Я знаю, в чем ее проблема. Для такой красавицы Марина слишком добрая. Ее внешность ни на йоту не соответствует внутреннему содержанию. Кошачьи суженные глаза, нервно вырезанные ноздри, высокие четкие скулы, капризный изгиб пухлых губ и… добродушие дрессированного спаниеля.

– Глашка, почему нам всегда так не везет? – лениво потягивается Марина. В этот момент она похожа на ободранную кошку – томная, позевывающая, терракотовая помада слегка размазалась вокруг пухлых губ, лямка платья уныло упала на плечо, бархатный сапожок гармошкой собрался на щиколотке. – Вроде бы мы красивые, не дуры… Но все лучшее почему-то достается другим.

– Может быть… – Вопросительно взглянув на нее, я достаю из кармана куртки початый косячок: как раз хватит на несколько затяжек.

– Ну давай, – поколебавшись, соглашается Маринка, – надо с этим завязывать. У меня завтра съемка.

Щелкаю зажигалкой, затягиваюсь. Еще совсем не поздно – что-то около полуночи. Жизнь в Москве только начинается, ну а я чувствую себя как выжатый лимон. И почему-то так тошно – хоть на луну вой. Хотя, казалось бы, – ну что особенного случилось?
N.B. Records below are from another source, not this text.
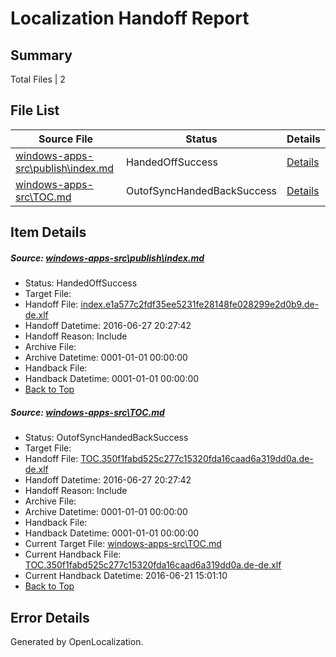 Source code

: # <a name='report-top'></a> Localization Handoff Report

## Summary
 Total Files | 2

## File List
 Source File | Status | Details 
 ----------- | ------ | ------- 
 [windows-apps-src\publish\index.md](https://github.com/Microsoft/windows-apps/blob/27e9112628f5da853008201995ee7fa01e362246/windows-apps-src/publish/index.md) | HandedOffSuccess | [Details](#78ad40d3b8964688277e84a1c29a61ffcffda7c13615)
 [windows-apps-src\TOC.md](https://github.com/Microsoft/windows-apps/blob/27e9112628f5da853008201995ee7fa01e362246/windows-apps-src/TOC.md) | OutofSyncHandedBackSuccess | [Details](#dd3710b1f9a399fa9d7b1dd953ecde35551585aa3872)

## Item Details
##### <a name='78ad40d3b8964688277e84a1c29a61ffcffda7c13615'></a> Source: [windows-apps-src\publish\index.md](https://github.com/Microsoft/windows-apps/blob/27e9112628f5da853008201995ee7fa01e362246/windows-apps-src/publish/index.md)
* Status: HandedOffSuccess
* Target File: 
* Handoff File: [index.e1a577c2fdf35ee5231fe28148fe028299e2d0b9.de-de.xlf](https://github.com/Microsoft/WDG.handoff/blob/cd44a5ffeb0cb57049ca0e405c71f525d1d9c845/ol-handoff/Microsoft/windows-apps.de-de/master/index.e1a577c2fdf35ee5231fe28148fe028299e2d0b9.de-de.xlf)
* Handoff Datetime: 2016-06-27 20:27:42
* Handoff Reason: Include
* Archive File: 
* Archive Datetime: 0001-01-01 00:00:00
* Handback File: 
* Handback Datetime: 0001-01-01 00:00:00
* [Back to Top](#report-top)

##### <a name='dd3710b1f9a399fa9d7b1dd953ecde35551585aa3872'></a> Source: [windows-apps-src\TOC.md](https://github.com/Microsoft/windows-apps/blob/27e9112628f5da853008201995ee7fa01e362246/windows-apps-src/TOC.md)
* Status: OutofSyncHandedBackSuccess
* Target File: 
* Handoff File: [TOC.350f1fabd525c277c15320fda16caad6a319dd0a.de-de.xlf](https://github.com/Microsoft/WDG.handoff/blob/cd44a5ffeb0cb57049ca0e405c71f525d1d9c845/ol-handoff/Microsoft/windows-apps.de-de/master/TOC.350f1fabd525c277c15320fda16caad6a319dd0a.de-de.xlf)
* Handoff Datetime: 2016-06-27 20:27:42
* Handoff Reason: Include
* Archive File: 
* Archive Datetime: 0001-01-01 00:00:00
* Handback File: 
* Handback Datetime: 0001-01-01 00:00:00
* Current Target File: [windows-apps-src\TOC.md](https://github.com/Microsoft/windows-apps.de-de/blob/f23f7352e85523c2080e4548d15487ba1fd78516/windows-apps-src/TOC.md)
* Current Handback File: [TOC.350f1fabd525c277c15320fda16caad6a319dd0a.de-de.xlf](https://github.com/Microsoft/WDG.handback/blob/e787585e48f709968be1ca604abad8e25307473d/ol-handback/Microsoft/windows-apps.de-de/master/TOC.350f1fabd525c277c15320fda16caad6a319dd0a.de-de.xlf)
* Current Handback Datetime: 2016-06-21 15:01:10
* [Back to Top](#report-top)


## Error Details

Generated by OpenLocalization.
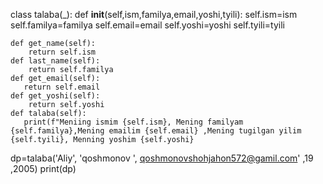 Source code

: class talaba(_):
   def __init__(self,ism,familya,email,yoshi,tyili):
        self.ism=ism
        self.familya=familya
        self.email=email
        self.yoshi=yoshi
        self.tyili=tyili

    def get_name(self):
        return self.ism
    def last_name(self):
        return self.familya
    def get_email(self):
       return self.email
    def get_yoshi(self):
        return self.yoshi
    def talaba(self):
       print(f"Meniing ismim {self.ism}, Mening familyam {self.familya},Mening emailim {self.email} ,Mening tugilgan yilim {self.tyili}, Menning yoshim {self.yoshi}


dp=talaba('Aliy', 'qoshmonov ', qoshmonovshohjahon572@gamil.com' ,19 ,2005)
print(dp)

             
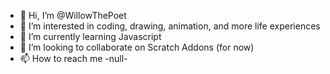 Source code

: - 👋 Hi, I’m @WillowThePoet
- 👀 I’m interested in coding, drawing, animation, and more life experiences
- 🌱 I’m currently learning Javascript
- 💞️ I’m looking to collaborate on Scratch Addons (for now)
- 📫 How to reach me -null-

<!---
WillowThePoet/WillowThePoet is a ✨ special ✨ repository because its `README.md` (this file) appears on your GitHub profile.
You can click the Preview link to take a look at your changes.
--->
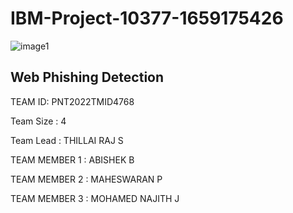 # IBM-Project-10377-1659175426

![image1](https://user-images.githubusercontent.com/79015800/192942989-db4d588d-18c6-4b41-9bc2-b1a5c2811c83.jpeg)

## Web Phishing Detection

TEAM ID: PNT2022TMID4768

Team Size       : 4

Team Lead       : THILLAI RAJ S

TEAM MEMBER 1   : ABISHEK B

TEAM MEMBER 2   : MAHESWARAN P

TEAM MEMBER 3   : MOHAMED NAJITH J
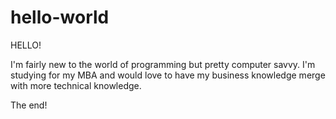 # hello-world
HELLO!

I'm fairly new to the world of programming but pretty computer savvy.  I'm studying for my MBA and would love to have my business knowledge merge with more technical knowledge.

The end!
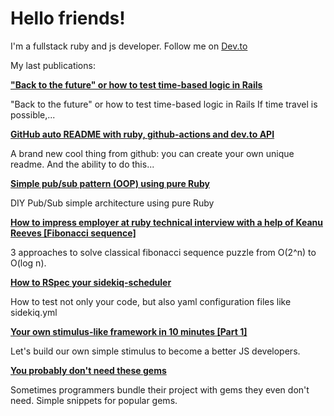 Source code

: # Hello friends!

I'm a fullstack ruby and js developer. Follow me on [Dev.to](https://dev.to/pashagray)

My last publications:

__["Back to the future" or how to test time-based logic in Rails](https://dev.to/pashagray/back-to-the-future-or-how-to-test-time-based-logic-in-rails-d02)__

"Back to the future" or how to test time-based logic in Rails    If time travel is possible,...

__[GitHub auto README with ruby, github-actions and dev.to API](https://dev.to/pashagray/github-auto-readme-with-ruby-github-actions-and-dev-to-api-1leo)__

A brand new cool thing from github: you can create your own unique readme. And the ability to do this...

__[Simple pub/sub pattern (OOP) using pure Ruby](https://dev.to/pashagray/simple-pub-sub-pattern-oop-using-pure-ruby-49eh)__

DIY Pub/Sub simple architecture using pure Ruby

__[How to impress employer at ruby technical interview with a help of Keanu Reeves [Fibonacci sequence]](https://dev.to/pashagray/how-to-impress-employer-at-ruby-technical-interview-with-a-help-of-keanu-reeves-fibonacci-sequence-3m47)__

3 approaches to solve classical fibonacci sequence puzzle from O(2^n) to O(log n).

__[How to RSpec your sidekiq-scheduler](https://dev.to/pashagray/how-to-rspec-your-sidekiq-scheduler-5hgo)__

How to test not only your code, but also yaml configuration files like sidekiq.yml

__[Your own stimulus-like framework in 10 minutes [Part 1]](https://dev.to/pashagray/your-own-stimulus-like-framework-part-1-55b2)__

Let's build our own simple stimulus to become a better JS developers.

__[You probably don't need these gems](https://dev.to/pashagray/you-probably-don-t-need-these-gems-2f9)__

Sometimes programmers bundle their project with gems they even don't need. Simple snippets for popular gems.



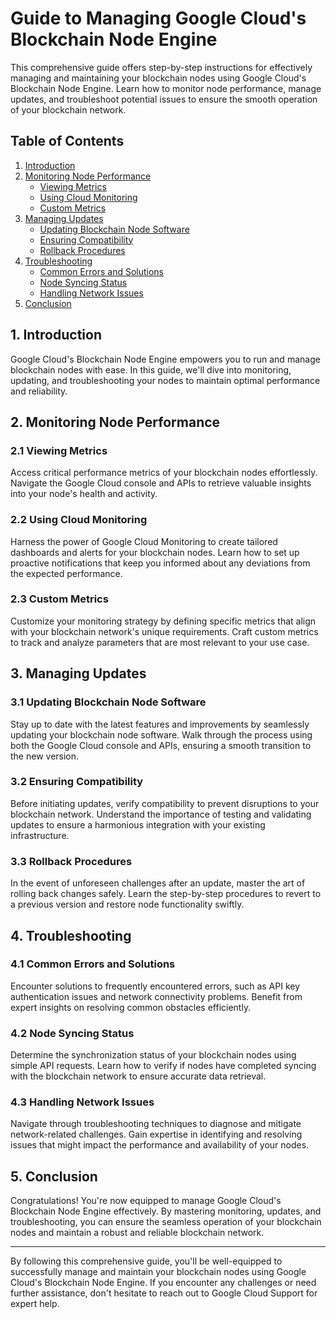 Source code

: # Guide to Managing Google Cloud's Blockchain Node Engine

This comprehensive guide offers step-by-step instructions for effectively managing and maintaining your blockchain nodes using Google Cloud's Blockchain Node Engine. Learn how to monitor node performance, manage updates, and troubleshoot potential issues to ensure the smooth operation of your blockchain network.

## Table of Contents

1. [Introduction](#introduction)
2. [Monitoring Node Performance](#monitoring-node-performance)
   - [Viewing Metrics](#viewing-metrics)
   - [Using Cloud Monitoring](#using-cloud-monitoring)
   - [Custom Metrics](#custom-metrics)
3. [Managing Updates](#managing-updates)
   - [Updating Blockchain Node Software](#updating-blockchain-node-software)
   - [Ensuring Compatibility](#ensuring-compatibility)
   - [Rollback Procedures](#rollback-procedures)
4. [Troubleshooting](#troubleshooting)
   - [Common Errors and Solutions](#common-errors-and-solutions)
   - [Node Syncing Status](#node-syncing-status)
   - [Handling Network Issues](#handling-network-issues)
5. [Conclusion](#conclusion)

## 1. Introduction

Google Cloud's Blockchain Node Engine empowers you to run and manage blockchain nodes with ease. In this guide, we'll dive into monitoring, updating, and troubleshooting your nodes to maintain optimal performance and reliability.

## 2. Monitoring Node Performance

### 2.1 Viewing Metrics

Access critical performance metrics of your blockchain nodes effortlessly. Navigate the Google Cloud console and APIs to retrieve valuable insights into your node's health and activity.

### 2.2 Using Cloud Monitoring

Harness the power of Google Cloud Monitoring to create tailored dashboards and alerts for your blockchain nodes. Learn how to set up proactive notifications that keep you informed about any deviations from the expected performance.

### 2.3 Custom Metrics

Customize your monitoring strategy by defining specific metrics that align with your blockchain network's unique requirements. Craft custom metrics to track and analyze parameters that are most relevant to your use case.

## 3. Managing Updates

### 3.1 Updating Blockchain Node Software

Stay up to date with the latest features and improvements by seamlessly updating your blockchain node software. Walk through the process using both the Google Cloud console and APIs, ensuring a smooth transition to the new version.

### 3.2 Ensuring Compatibility

Before initiating updates, verify compatibility to prevent disruptions to your blockchain network. Understand the importance of testing and validating updates to ensure a harmonious integration with your existing infrastructure.

### 3.3 Rollback Procedures

In the event of unforeseen challenges after an update, master the art of rolling back changes safely. Learn the step-by-step procedures to revert to a previous version and restore node functionality swiftly.

## 4. Troubleshooting

### 4.1 Common Errors and Solutions

Encounter solutions to frequently encountered errors, such as API key authentication issues and network connectivity problems. Benefit from expert insights on resolving common obstacles efficiently.

### 4.2 Node Syncing Status

Determine the synchronization status of your blockchain nodes using simple API requests. Learn how to verify if nodes have completed syncing with the blockchain network to ensure accurate data retrieval.

### 4.3 Handling Network Issues

Navigate through troubleshooting techniques to diagnose and mitigate network-related challenges. Gain expertise in identifying and resolving issues that might impact the performance and availability of your nodes.

## 5. Conclusion

Congratulations! You're now equipped to manage Google Cloud's Blockchain Node Engine effectively. By mastering monitoring, updates, and troubleshooting, you can ensure the seamless operation of your blockchain nodes and maintain a robust and reliable blockchain network.

---

By following this comprehensive guide, you'll be well-equipped to successfully manage and maintain your blockchain nodes using Google Cloud's Blockchain Node Engine. If you encounter any challenges or need further assistance, don't hesitate to reach out to Google Cloud Support for expert help.
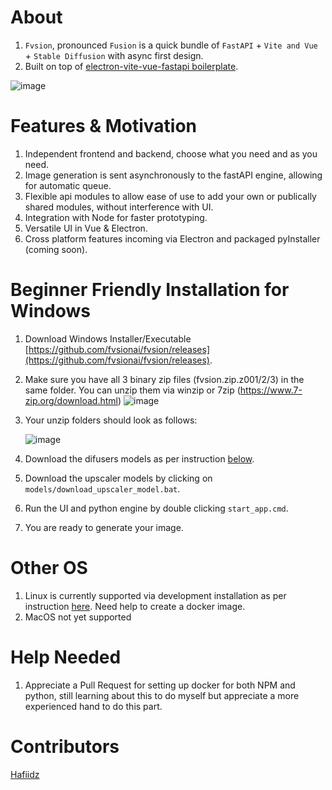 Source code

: # About

1. `Fvsion`, pronounced `Fusion` is a quick bundle of `FastAPI` + `Vite and Vue` + `Stable Diffusion` with async first design.
1. Built on top of [electron-vite-vue-fastapi boilerplate](https://github.com/Hafiidz/electron-vite-vue-fastapi).

![image](https://user-images.githubusercontent.com/3688500/195201878-45f72826-f784-41c7-b152-95da9f736724.png)

<!-- ![image](https://user-images.githubusercontent.com/3688500/195201501-6d08280a-7be0-4f89-9d52-54f95e7eb6b5.png) -->

# Features & Motivation

1. Independent frontend and backend, choose what you need and as you need.
1. Image generation is sent asynchronously to the fastAPI engine, allowing for automatic queue.
1. Flexible api modules to allow ease of use to add your own or publically shared modules, without interference with UI.
1. Integration with Node for faster prototyping.
1. Versatile UI in Vue & Electron.
1. Cross platform features incoming via Electron and packaged pyInstaller (coming soon).

# Beginner Friendly Installation for Windows

1. Download Windows Installer/Executable [https://github.com/fvsionai/fvsion/releases](https://github.com/fvsionai/fvsion/releases).
2. Make sure you have all 3 binary zip files (fvsion.zip.z001/2/3) in the same folder. You can unzip them via winzip or 7zip (https://www.7-zip.org/download.html)
   ![image](https://user-images.githubusercontent.com/3688500/195199551-6d589fb9-4e90-4e91-a62e-422caa50f84e.png)
3. Your unzip folders should look as follows:

   ![image](https://user-images.githubusercontent.com/3688500/195200461-af38918b-d682-4110-a39e-58416c718d55.png)

4. Download the difusers models as per instruction [below](https://github.com/fvsionai/fvsion/wiki/2.-Installation/_edit#diffusers-model-download).
5. Download the upscaler models by clicking on `models/download_upscaler_model.bat`.
6. Run the UI and python engine by double clicking `start_app.cmd`.
7. You are ready to generate your image.

# Other OS

1. Linux is currently supported via development installation as per instruction [here](https://github.com/fvsionai/fvsion/wiki/2.-Installation#development-installation). Need help to create a docker image.
1. MacOS not yet supported

# Help Needed

1. Appreciate a Pull Request for setting up docker for both NPM and python, still learning about this to do myself but appreciate a more experienced hand to do this part.

# Contributors

[Hafiidz](https://github.com/Hafiidz/)
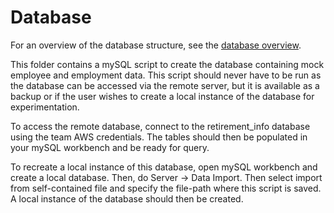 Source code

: # Database

For an overview of the database structure, see the [database
overview](database-overview.md).

This folder contains a mySQL script to create the database containing mock
employee and employment data.  This script should never have to be run as the
database can be accessed via the remote server, but it is available as a backup
or if the user wishes to create a local instance of the database for
experimentation.

To access the remote database, connect to the retirement_info database using the
team AWS credentials.  The tables should then be populated in your mySQL
workbench and be ready for query.

To recreate a local instance of this database, open mySQL workbench and create a
local database.  Then, do Server -> Data Import. Then select import from
self-contained file and specify the file-path where this script is saved.  A
local instance of the database should then be created.
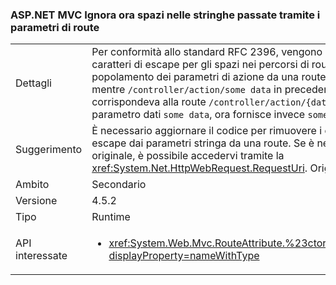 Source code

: ### <a name="aspnet-mvc-now-escapes-spaces-in-strings-passed-in-via-route-parameters"></a>ASP.NET MVC Ignora ora spazi nelle stringhe passate tramite i parametri di route

|   |   |
|---|---|
|Dettagli|Per conformità allo standard RFC 2396, vengono ora usati caratteri di escape per gli spazi nei percorsi di route durante il popolamento dei parametri di azione da una route. Pertanto, mentre <code>/controller/action/some data</code> in precedenza corrispondeva alla route <code>/controller/action/{data}</code> e forniva il parametro dati <code>some data</code>, ora fornisce invece <code>some%20data</code>.|
|Suggerimento|È necessario aggiornare il codice per rimuovere i caratteri di escape dai parametri stringa da una route. Se è necessaria l'URI originale, è possibile accedervi tramite la <xref:System.Net.HttpWebRequest.RequestUri>. OriginalString API.|
|Ambito|Secondario|
|Versione|4.5.2|
|Tipo|Runtime|
|API interessate|<ul><li><xref:System.Web.Mvc.RouteAttribute.%23ctor(System.String)?displayProperty=nameWithType></li></ul>|

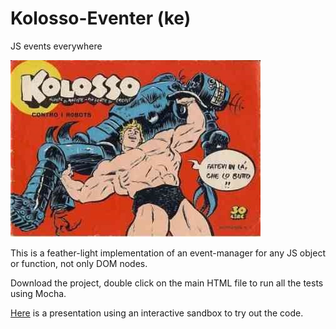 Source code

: # Kolosso-Eventer (ke)
JS events everywhere

![alt tag](https://raw.githubusercontent.com/Muzietto/kolosso-eventer/master/img/kolosso.jpg)

This is a feather-light implementation of an event-manager for any JS object or function, not only DOM nodes.

Download the project, double click on the main HTML file to run all the tests using Mocha.

[Here](http://muzietto.github.io/kolosso-eventer/) is a presentation using an interactive sandbox to try out the code.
– Марин, вот по большому счету не нужны мне никакие мужики! – говорю я. – То есть я мечтаю влюбиться, и чтобы это было взаимно, и бла-бла-бла, и как в песенке Земфиры – бери вазелин и бежим целоваться! Но если мне уже двадцать пять и ничего похожего со мной никогда не случалось, может быть, я просто не создана для любви? Знаешь, есть девушки, которые рождаются для того, чтобы стать промежуточными звеньями в эволюционной цепи. Просто нарожать детишек да побольше. Такие обычно выходят замуж не позже девятнадцати, рано толстеют, носят химию и кормят грудью до тех пор, пока их отпрыски не поступят в институт, а в старости пьют валиум или что-то в этом роде, потому что обнаруживают, что дети выросли и отпочковались, а больше они никому не нужны и не интересны. Есть те, кто создан для сногсшибательной карьеры – такие рождаются на шпильках и с ноутбуком «Apple» под мышкой. Они еще в школе выигрывают разные гранты, никогда не влюбляются безответно, лишаются девственности из любопытства, до сорока пяти выглядят девочками, зато потом часто спиваются.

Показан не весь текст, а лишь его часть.